━━━ Provided records ━━━

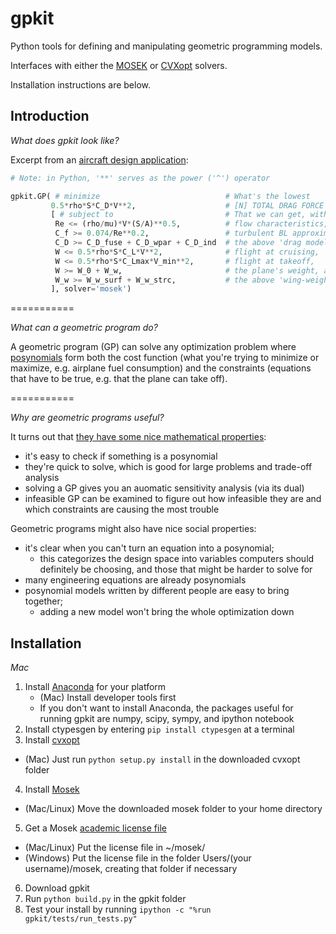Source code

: # gpkit #

Python tools for defining and manipulating geometric programming models.

Interfaces with either the [MOSEK](http://mosek.com) or [CVXopt](http://cvxopt.org/) solvers.

Installation instructions are below.

## Introduction ##

*What does gpkit look like?*

Excerpt from an [aircraft design application](http://nbviewer.ipython.org/github/appliedopt/gpkit/blob/master/examples/ipynb/simpleaircraft.ipynb):

```python
# Note: in Python, '**' serves as the power ('^') operator

gpkit.GP( # minimize                            # What's the lowest
         0.5*rho*S*C_D*V**2,                    # [N] TOTAL DRAG FORCE
         [ # subject to                         # That we can get, with our
          Re <= (rho/mu)*V*(S/A)**0.5,          # flow characteristics,
          C_f >= 0.074/Re**0.2,                 # turbulent BL approximation,
          C_D >= C_D_fuse + C_D_wpar + C_D_ind  # the above 'drag model',
          W <= 0.5*rho*S*C_L*V**2,              # flight at cruising,
          W <= 0.5*rho*S*C_Lmax*V_min**2,       # flight at takeoff,     
          W >= W_0 + W_w,                       # the plane's weight, and
          W_w >= W_w_surf + W_w_strc,           # the above 'wing-weight model'?
         ], solver='mosek')
 ```

===========

*What can a geometric program do?*

A geometric program (GP) can solve any optimization problem where [posynomials](http://en.wikipedia.org/wiki/Posynomial) form both the cost function (what you're trying to minimize or maximize, e.g. airplane fuel consumption) and the constraints (equations that have to be true, e.g. that the plane can take off). 

===========

*Why are geometric programs useful?*

It turns out that [they have some nice mathematical properties](http://stanford.edu/~boyd/papers/pdf/gp_tutorial.pdf):
  - it's easy to check if something is a posynomial
  - they're quick to solve, which is good for large problems and trade-off analysis
  - solving a GP gives you an auomatic sensitivity analysis (via its dual)
  - infeasible GP can be examined to figure out how infeasible they are and which constraints are causing the most trouble

Geometric programs might also have nice social properties:
  - it's clear when you can't turn an equation into a posynomial;
    - this categorizes the design space into variables computers should definitely be choosing, and those that might be harder to solve for
  - many engineering equations are already posynomials
  - posynomial models written by different people are easy to bring together;
      - adding a new model won't bring the whole optimization down

## Installation ##

*Mac*

1. Install [Anaconda](continuum.io/downloads) for your platform
   - (Mac) Install developer tools first
   - If you don't want to install Anaconda, the packages useful for running gpkit are numpy, scipy, sympy, and ipython notebook
2. Install ctypesgen by entering `pip install ctypesgen` at a terminal
3. Install [cvxopt](http://cvxopt.org/download/index.html) 
  - (Mac) Just run `python setup.py install` in the downloaded cvxopt folder
4. Install [Mosek](mosek.com/resources/downloads)
  -  (Mac/Linux) Move the downloaded mosek folder to your home directory
5. Get a Mosek [academic license file](license.mosek.com/academic)
  -  (Mac/Linux) Put the license file in ~/mosek/
  - (Windows) Put the license file in the folder Users/(your username)/mosek, creating that folder if necessary
6. Download gpkit
7. Run `python build.py` in the gpkit folder
8. Test your install by running `ipython -c "%run gpkit/tests/run_tests.py"`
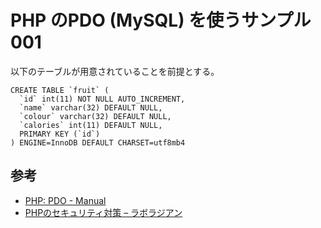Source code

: PHP のPDO (MySQL) を使うサンプル001
===================


以下のテーブルが用意されていることを前提とする。

```
CREATE TABLE `fruit` (
  `id` int(11) NOT NULL AUTO_INCREMENT,
  `name` varchar(32) DEFAULT NULL,
  `colour` varchar(32) DEFAULT NULL,
  `calories` int(11) DEFAULT NULL,
  PRIMARY KEY (`id`)
) ENGINE=InnoDB DEFAULT CHARSET=utf8mb4

```


参考
-------

- [PHP: PDO - Manual](http://php.net/manual/ja/book.pdo.php)
- [PHPのセキュリティ対策 – ラボラジアン](https://laboradian.com/sec-php/#3_SQL)


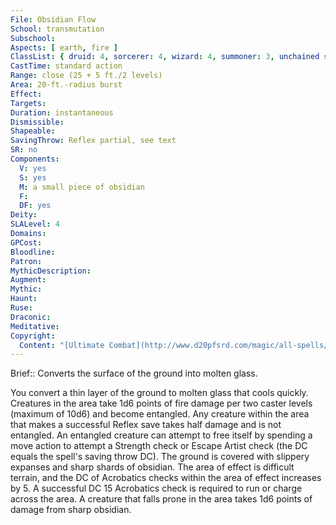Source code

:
 ```yaml
---
File: Obsidian Flow
School: transmutation
Subschool: 
Aspects: [ earth, fire ]
ClassList: { druid: 4, sorcerer: 4, wizard: 4, summoner: 3, unchained summoner: 4 }
CastTime: standard action
Range: close (25 + 5 ft./2 levels)
Area: 20-ft.-radius burst
Effect: 
Targets: 
Duration: instantaneous
Dismissible: 
Shapeable: 
SavingThrow: Reflex partial, see text
SR: no
Components:
  V: yes
  S: yes
  M: a small piece of obsidian
  F: 
  DF: yes
Deity: 
SLALevel: 4
Domains: 
GPCost: 
Bloodline: 
Patron: 
MythicDescription: 
Augment: 
Mythic: 
Haunt: 
Ruse: 
Draconic: 
Meditative: 
Copyright:
  Content: "[Ultimate Combat](http://www.d20pfsrd.com/magic/all-spells/o/obsidian-flow)"
---
```

Brief:: Converts the surface of the ground into molten glass.

You convert a thin layer of the ground to molten glass that cools quickly. Creatures in the area take 1d6 points of fire damage per two caster levels (maximum of 10d6) and become entangled. Any creature within the area that makes a successful Reflex save takes half damage and is not entangled. An entangled creature can attempt to free itself by spending a move action to attempt a Strength check or Escape Artist check (the DC equals the spell's saving throw DC).  The ground is covered with slippery expanses and sharp shards of obsidian. The area of effect is difficult terrain, and the DC of Acrobatics checks within the area of effect increases by 5. A successful DC 15 Acrobatics check is required to run or charge across the area. A creature that falls prone in the area takes 1d6 points of damage from sharp obsidian.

━━━

**Instructions to follow**
Please set down each entry word for word, without its images.

**Response to the exercise**
Source code

: # gpkit #

Python tools for defining and manipulating geometric programming models.

Interfaces with either the [MOSEK](http://mosek.com) or [CVXopt](http://cvxopt.org/) solvers.

Installation instructions are below.

## Introduction ##

*What does gpkit look like?*

Excerpt from an [aircraft design application](http://nbviewer.ipython.org/github/appliedopt/gpkit/blob/master/examples/ipynb/simpleaircraft.ipynb):

```python
# Note: in Python, '**' serves as the power ('^') operator

gpkit.GP( # minimize                            # What's the lowest
         0.5*rho*S*C_D*V**2,                    # [N] TOTAL DRAG FORCE
         [ # subject to                         # That we can get, with our
          Re <= (rho/mu)*V*(S/A)**0.5,          # flow characteristics,
          C_f >= 0.074/Re**0.2,                 # turbulent BL approximation,
          C_D >= C_D_fuse + C_D_wpar + C_D_ind  # the above 'drag model',
          W <= 0.5*rho*S*C_L*V**2,              # flight at cruising,
          W <= 0.5*rho*S*C_Lmax*V_min**2,       # flight at takeoff,     
          W >= W_0 + W_w,                       # the plane's weight, and
          W_w >= W_w_surf + W_w_strc,           # the above 'wing-weight model'?
         ], solver='mosek')
 ```

===========

*What can a geometric program do?*

A geometric program (GP) can solve any optimization problem where [posynomials](http://en.wikipedia.org/wiki/Posynomial) form both the cost function (what you're trying to minimize or maximize, e.g. airplane fuel consumption) and the constraints (equations that have to be true, e.g. that the plane can take off). 

===========

*Why are geometric programs useful?*

It turns out that [they have some nice mathematical properties](http://stanford.edu/~boyd/papers/pdf/gp_tutorial.pdf):
  - it's easy to check if something is a posynomial
  - they're quick to solve, which is good for large problems and trade-off analysis
  - solving a GP gives you an auomatic sensitivity analysis (via its dual)
  - infeasible GP can be examined to figure out how infeasible they are and which constraints are causing the most trouble

Geometric programs might also have nice social properties:
  - it's clear when you can't turn an equation into a posynomial;
    - this categorizes the design space into variables computers should definitely be choosing, and those that might be harder to solve for
  - many engineering equations are already posynomials
  - posynomial models written by different people are easy to bring together;
      - adding a new model won't bring the whole optimization down

## Installation ##

*Mac*

1. Install [Anaconda](continuum.io/downloads) for your platform
   - (Mac) Install developer tools first
   - If you don't want to install Anaconda, the packages useful for running gpkit are numpy, scipy, sympy, and ipython notebook
2. Install ctypesgen by entering `pip install ctypesgen` at a terminal
3. Install [cvxopt](http://cvxopt.org/download/index.html) 
  - (Mac) Just run `python setup.py install` in the downloaded cvxopt folder
4. Install [Mosek](mosek.com/resources/downloads)
  -  (Mac/Linux) Move the downloaded mosek folder to your home directory
5. Get a Mosek [academic license file](license.mosek.com/academic)
  -  (Mac/Linux) Put the license file in ~/mosek/
  - (Windows) Put the license file in the folder Users/(your username)/mosek, creating that folder if necessary
6. Download gpkit
7. Run `python build.py` in the gpkit folder
8. Test your install by running `ipython -c "%run gpkit/tests/run_tests.py"`
Source code

: PHP のPDO (MySQL) を使うサンプル001
===================


以下のテーブルが用意されていることを前提とする。

```
CREATE TABLE `fruit` (
  `id` int(11) NOT NULL AUTO_INCREMENT,
  `name` varchar(32) DEFAULT NULL,
  `colour` varchar(32) DEFAULT NULL,
  `calories` int(11) DEFAULT NULL,
  PRIMARY KEY (`id`)
) ENGINE=InnoDB DEFAULT CHARSET=utf8mb4

```


参考
-------

- [PHP: PDO - Manual](http://php.net/manual/ja/book.pdo.php)
- [PHPのセキュリティ対策 – ラボラジアン](https://laboradian.com/sec-php/#3_SQL)


Source code

:
 ```yaml
---
File: Obsidian Flow
School: transmutation
Subschool: 
Aspects: [ earth, fire ]
ClassList: { druid: 4, sorcerer: 4, wizard: 4, summoner: 3, unchained summoner: 4 }
CastTime: standard action
Range: close (25 + 5 ft./2 levels)
Area: 20-ft.-radius burst
Effect: 
Targets: 
Duration: instantaneous
Dismissible: 
Shapeable: 
SavingThrow: Reflex partial, see text
SR: no
Components:
  V: yes
  S: yes
  M: a small piece of obsidian
  F: 
  DF: yes
Deity: 
SLALevel: 4
Domains: 
GPCost: 
Bloodline: 
Patron: 
MythicDescription: 
Augment: 
Mythic: 
Haunt: 
Ruse: 
Draconic: 
Meditative: 
Copyright:
  Content: "[Ultimate Combat](http://www.d20pfsrd.com/magic/all-spells/o/obsidian-flow)"
---
```

Brief:: Converts the surface of the ground into molten glass.

You convert a thin layer of the ground to molten glass that cools quickly. Creatures in the area take 1d6 points of fire damage per two caster levels (maximum of 10d6) and become entangled. Any creature within the area that makes a successful Reflex save takes half damage and is not entangled. An entangled creature can attempt to free itself by spending a move action to attempt a Strength check or Escape Artist check (the DC equals the spell's saving throw DC).  The ground is covered with slippery expanses and sharp shards of obsidian. The area of effect is difficult terrain, and the DC of Acrobatics checks within the area of effect increases by 5. A successful DC 15 Acrobatics check is required to run or charge across the area. A creature that falls prone in the area takes 1d6 points of damage from sharp obsidian.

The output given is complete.